** Record extracts follows **

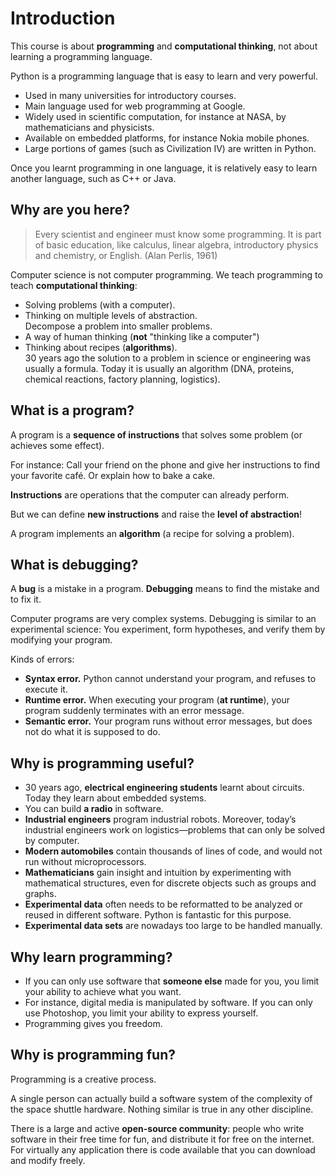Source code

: # Introduction

This course is about **programming** and **computational thinking**, not about learning a programming language.

Python is a programming language that is easy to learn and very powerful.
- Used in many universities for introductory courses.
- Main language used for web programming at Google.
- Widely used in scientific computation, for instance at
NASA, by mathematicians and physicists.
- Available on embedded platforms, for instance Nokia
mobile phones.
- Large portions of games (such as Civilization IV) are
written in Python.

Once you learnt programming in one language, it is relatively
easy to learn another language, such as C++ or Java.

## Why are you here?

> Every scientist and engineer must know some programming. It is part of basic education, like calculus, linear algebra, introductory physics and chemistry, or English. (Alan Perlis, 1961)

Computer science is not computer programming. We teach programming to teach **computational thinking**:
- Solving problems (with a computer).
- Thinking on multiple levels of abstraction.  
Decompose a problem into smaller problems.
- A way of human thinking (**not** "thinking like a computer")
- Thinking about recipes (**algorithms**).  
30 years ago the solution to a problem in science or engineering was usually a formula. Today it is usually an algorithm (DNA, proteins, chemical reactions, factory planning, logistics).

## What is a program?

A program is a **sequence of instructions** that solves some problem (or achieves some effect).

For instance: Call your friend on the phone and give her instructions to find your favorite café. Or explain how to bake a cake.

**Instructions** are operations that the computer can already perform.

But we can define **new instructions** and raise the **level of abstraction**!

A program implements an **algorithm** (a recipe for solving a problem).

## What is debugging?

A **bug** is a mistake in a program. **Debugging** means to find the mistake and to fix it.

Computer programs are very complex systems. Debugging is similar to an experimental science: You experiment, form hypotheses, and verify them by modifying your program.

Kinds of errors:
- **Syntax error.** Python cannot understand your program, and
refuses to execute it.
- **Runtime error.** When executing your program (**at runtime**),
your program suddenly terminates with an error message.
- **Semantic error.** Your program runs without error messages,
but does not do what it is supposed to do.

## Why is programming useful?

- 30 years ago, **electrical engineering students** learnt about circuits. Today they learn about embedded systems.
- You can build **a radio** in software.
- **Industrial engineers** program industrial robots. Moreover,
today’s industrial engineers work on logistics—problems that
can only be solved by computer.
- **Modern automobiles** contain thousands of lines of code, and
would not run without microprocessors.
- **Mathematicians** gain insight and intuition by experimenting with
mathematical structures, even for discrete objects such as
groups and graphs.
- **Experimental data** often needs to be reformatted to be analyzed
or reused in different software. Python is fantastic for this
purpose.
- **Experimental data sets** are nowadays too large to be handled
manually.

## Why learn programming?

- If you can only use software that **someone else** made for you, you limit your ability to achieve what you want.
- For instance, digital media is manipulated by software. If you can only use Photoshop, you limit your ability to express yourself.
- Programming gives you freedom.

## Why is programming fun?

Programming is a creative process.

A single person can actually build a software system of the complexity of the space shuttle hardware. Nothing similar is true in any other discipline.

There is a large and active **open-source community**: people who write software in their free time for fun, and distribute it for free on the internet. For virtually any application there is code available that you can download and modify freely.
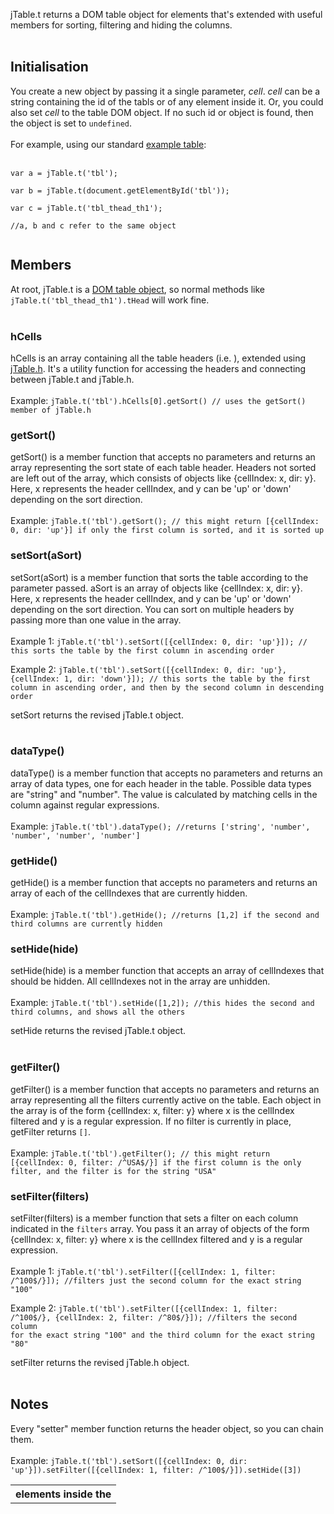 jTable.t returns a DOM table object for <table> elements that's extended with useful members for sorting, filtering and hiding the columns.<br>
<br>
<h2>Initialisation</h2>
You create a new object by passing it a single parameter, <i>cell</i>. <i>cell</i> can be a string containing the id of the tabls or of any element inside it. Or, you could also set <i>cell</i> to the table DOM object. If no such id or object is found, then the object is set to <code>undefined</code>.<br>
<br>
For example, using our standard <a href='Introduction.md'>example table</a>:<br>
<br>
<pre><code>var a = jTable.t('tbl');<br>
var b = jTable.t(document.getElementById('tbl'));<br>
var c = jTable.t('tbl_thead_th1');<br>
//a, b and c refer to the same object<br>
</code></pre>

<h2>Members</h2>
At root, jTable.t is a <a href='http://developer.mozilla.org/en/docs/DOM:table'>DOM table object</a>, so normal methods like <code>jTable.t('tbl_thead_th1').tHead</code> will work fine.<br>
<br>
<h3>hCells</h3>
hCells is an array containing all the table headers (i.e. <th> elements inside the <thead>), extended using <a href='jTable_h.md'>jTable.h</a>. It's a utility function for accessing the headers and connecting between jTable.t and jTable.h.<br>
<br>
Example: <code>jTable.t('tbl').hCells[0].getSort() // uses the getSort() member of jTable.h</code>

<h3>getSort()</h3>
getSort() is a member function that accepts no parameters and returns an array representing the sort state of each table header. Headers not sorted are left out of the array, which consists of objects like {cellIndex: x, dir: y}. Here, x represents the header cellIndex, and y can be 'up' or 'down' depending on the sort direction.<br>
<br>
Example: <code>jTable.t('tbl').getSort(); // this might return [{cellIndex: 0, dir: 'up'}] if only the first column is sorted, and it is sorted up</code>

<h3>setSort(aSort)</h3>
setSort(aSort) is a member function that sorts the table according to the parameter passed. aSort is an array of objects like {cellIndex: x, dir: y}. Here, x represents the header cellIndex, and y can be 'up' or 'down' depending on the sort direction. You can sort on multiple headers by passing more than one value in the array.<br>
<br>
Example 1: <code>jTable.t('tbl').setSort([{cellIndex: 0, dir: 'up'}]); // this sorts the table by the first column in ascending order</code>

Example 2: <code>jTable.t('tbl').setSort([{cellIndex: 0, dir: 'up'}, {cellIndex: 1, dir: 'down'}]); // this sorts the table by the first column in ascending order, and then by the second column in descending order</code>

setSort returns the revised jTable.t object.<br>
<br>
<h3>dataType()</h3>
dataType() is a member function that accepts no parameters and returns an array of data types, one for each header in the table. Possible data types are "string" and "number". The value is calculated by matching cells in the column against regular expressions.<br>
<br>
Example: <code>jTable.t('tbl').dataType(); //returns ['string', 'number', 'number', 'number', 'number']</code>

<h3>getHide()</h3>
getHide() is a member function that accepts no parameters and returns an array of each of the cellIndexes that are currently hidden.<br>
<br>
Example: <code>jTable.t('tbl').getHide(); //returns [1,2] if the second and third columns are currently hidden</code>

<h3>setHide(hide)</h3>
setHide(hide) is a member function that accepts an array of cellIndexes that should be hidden. All cellIndexes not in the array are unhidden.<br>
<br>
Example: <code>jTable.t('tbl').setHide([1,2]); //this hides the second and third columns, and shows all the others</code>

setHide returns the revised jTable.t object.<br>
<br>
<h3>getFilter()</h3>
getFilter() is a member function that accepts no parameters and returns an array representing all the filters currently active on the table. Each object in the array is of the form {cellIndex: x, filter: y} where x is the cellIndex filtered and y is a regular expression. If no filter is currently in place, getFilter returns <code>[]</code>.<br>
<br>
Example: <code>jTable.t('tbl').getFilter(); // this might return [{cellIndex: 0, filter: /^USA$/}] if the first column is the only filter, and the filter is for the string "USA"</code>

<h3>setFilter(filters)</h3>
setFilter(filters) is a member function that sets a filter on each column indicated in the <code>filters</code> array. You pass it an array of objects of the form {cellIndex: x, filter: y} where x is the cellIndex filtered and y is a regular expression.<br>
<br>
Example 1: <code>jTable.t('tbl').setFilter([{cellIndex: 1, filter: /^100$/}]); //filters just the second column for the exact string "100"</code>

Example 2: <code>jTable.t('tbl').setFilter([{cellIndex: 1, filter: /^100$/}, {cellIndex: 2, filter: /^80$/}]); //filters the second column for the exact string "100" and the third column for the exact string "80"</code>

setFilter returns the revised jTable.h object.<br>
<br>
<h2>Notes</h2>
Every "setter" member function returns the header object, so you can chain them.<br>
<br>
Example: <code>jTable.t('tbl').setSort([{cellIndex: 0, dir: 'up'}]).setFilter([{cellIndex: 1, filter: /^100$/}]).setHide([3])</code>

** End of Record extracts **

The task: Starting with the line with "- Widely used" above and going on through the line with "(Alan Perlis, 1961)", transcribe every line exactly, both ends included, and add nothing.

Your response:
- Widely used in scientific computation, for instance at
NASA, by mathematicians and physicists.
- Available on embedded platforms, for instance Nokia
mobile phones.
- Large portions of games (such as Civilization IV) are
written in Python.

Once you learnt programming in one language, it is relatively
easy to learn another language, such as C++ or Java.

## Why are you here?

> Every scientist and engineer must know some programming. It is part of basic education, like calculus, linear algebra, introductory physics and chemistry, or English. (Alan Perlis, 1961)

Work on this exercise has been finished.